A partir de aquel momento las relaciones entre suegra y nuera fueron convencionales. Visi la trataba con respeto pero con distancia.
–Ya está, cuando quieras cenamos –anunció Visi volviendo a la realidad.
–¡Pues no se hable más!, vamos a dar cuenta de esa estupenda cena que has hecho.

Al domingo siguiente se vuelven a reunir los tres hermanos.
–Hoy tengo mucha prisa –anuncia José Manuel–. Lo he pensado mucho y creo que lo mejor es la residencia. Me he estado enterando y hay una que ofrece todo tipo de servicios y garantías.
–Estoy de acuerdo contigo –dice Mariano– es lo más razonable.
– Pues yo no. No mientras yo viva –afirma Enrique con voz severa.

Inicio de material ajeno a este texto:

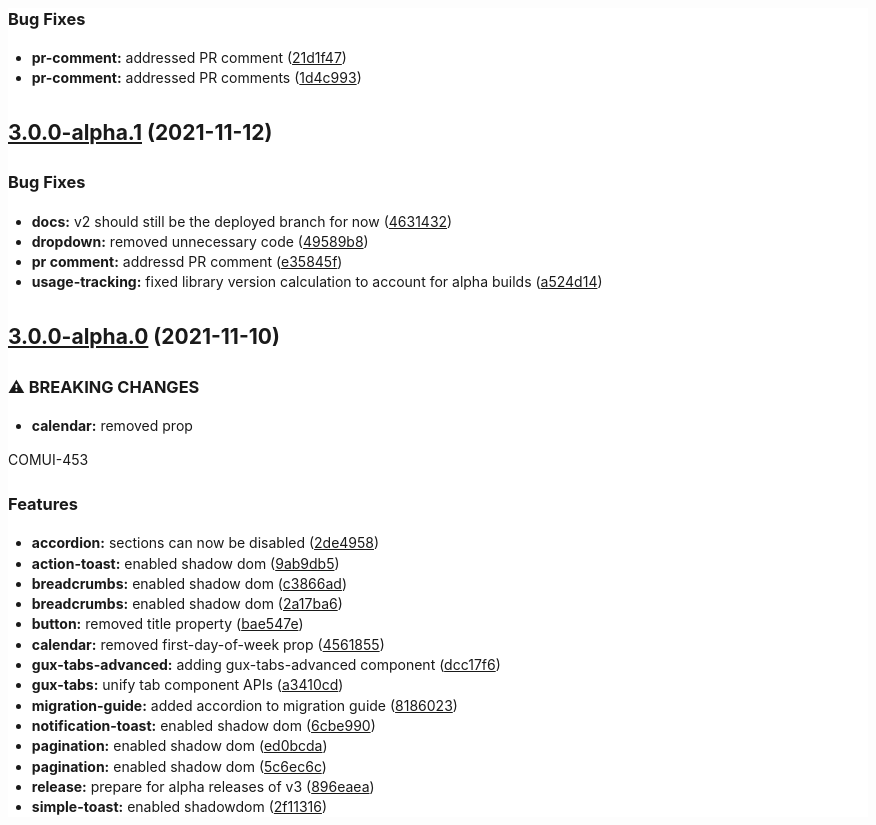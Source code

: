 
### Bug Fixes

* **pr-comment:** addressed PR comment ([21d1f47](https://inindca///commit/21d1f47a1dee47598597abcce0de11a981eca952))
* **pr-comment:** addressed PR comments ([1d4c993](https://inindca///commit/1d4c993abab8ed43d456a9a13114c40969b54c25))

## [3.0.0-alpha.1](https://inindca///compare/v3.0.0-alpha.0...v3.0.0-alpha.1) (2021-11-12)


### Bug Fixes

* **docs:** v2 should still be the deployed  branch for now ([4631432](https://inindca///commit/4631432bf4096c96659eefe3ad889a3258a90807))
* **dropdown:** removed unnecessary code ([49589b8](https://inindca///commit/49589b89ff23d7f5bff0285fb6dbdceeea29d718))
* **pr comment:** addressd PR comment ([e35845f](https://inindca///commit/e35845fd7d6898300fe21b86201a49598d8b3a0e))
* **usage-tracking:** fixed library version calculation to account for alpha builds ([a524d14](https://inindca///commit/a524d149e48de7a5bdaaae56e17bd6aac029821e))

## [3.0.0-alpha.0](https://inindca///compare/v2.45.2...v3.0.0-alpha.0) (2021-11-10)


### ⚠ BREAKING CHANGES

* **calendar:** removed prop

COMUI-453

### Features

* **accordion:** sections can now be disabled ([2de4958](https://inindca///commit/2de4958c63a8498fc36cb8947461013be323e2c2))
* **action-toast:** enabled shadow dom ([9ab9db5](https://inindca///commit/9ab9db5b6bd96fe6a7aadc5d0938141edcd4ca99))
* **breadcrumbs:** enabled shadow dom ([c3866ad](https://inindca///commit/c3866ad64cb521a9fc7928ee6275ad7d5fdffd76))
* **breadcrumbs:** enabled shadow dom ([2a17ba6](https://inindca///commit/2a17ba6521dccf1ade8a7dde321e01f6bc496043))
* **button:** removed title property ([bae547e](https://inindca///commit/bae547eaa0f8980acd841188a71f051bf9e85795))
* **calendar:** removed first-day-of-week prop ([4561855](https://inindca///commit/4561855b07730bbc9e03480875a1cff820325151))
* **gux-tabs-advanced:** adding gux-tabs-advanced component ([dcc17f6](https://inindca///commit/dcc17f6fe944b066530bf6c5de52403cb9a53d05))
* **gux-tabs:** unify tab component APIs ([a3410cd](https://inindca///commit/a3410cd3e6ac8868de3284de94a132d89544f987))
* **migration-guide:** added accordion to migration guide ([8186023](https://inindca///commit/8186023fdddef55f1c3c0c086b2d30ffb2546f37))
* **notification-toast:** enabled shadow dom ([6cbe990](https://inindca///commit/6cbe990bcfa1eeba3a465acf704968b5419ea2cf))
* **pagination:** enabled shadow dom ([ed0bcda](https://inindca///commit/ed0bcdadacb7bab88ed17ede51c6f0cf5664c8f7))
* **pagination:** enabled shadow dom ([5c6ec6c](https://inindca///commit/5c6ec6c93a72728db3daaeedd358f1115666be38))
* **release:** prepare for alpha releases of v3 ([896eaea](https://inindca///commit/896eaea701bea32fc4fca8c0086210d0ce30b553))
* **simple-toast:** enabled shadowdom ([2f11316](https://inindca///commit/2f11316e6b1ccaa7a922ed79861d697b90bd66fd))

Los dos hermanos menores se echan una mirada interrogante y el primero en hablar es José Manuel
–Si es algo personal no hay nada que decir. Yo no tengo ningún inconveniente en que tú te encargues de ella. Más bien todo lo contrario, me quitas un peso de encima.
–Yo tampoco –afirma Mariano– si es algo personal… cuenta conmigo si necesitas dinero o algo así.
–Desde luego –dice José Manuel– cuenta con nosotros, por dinero que no quede.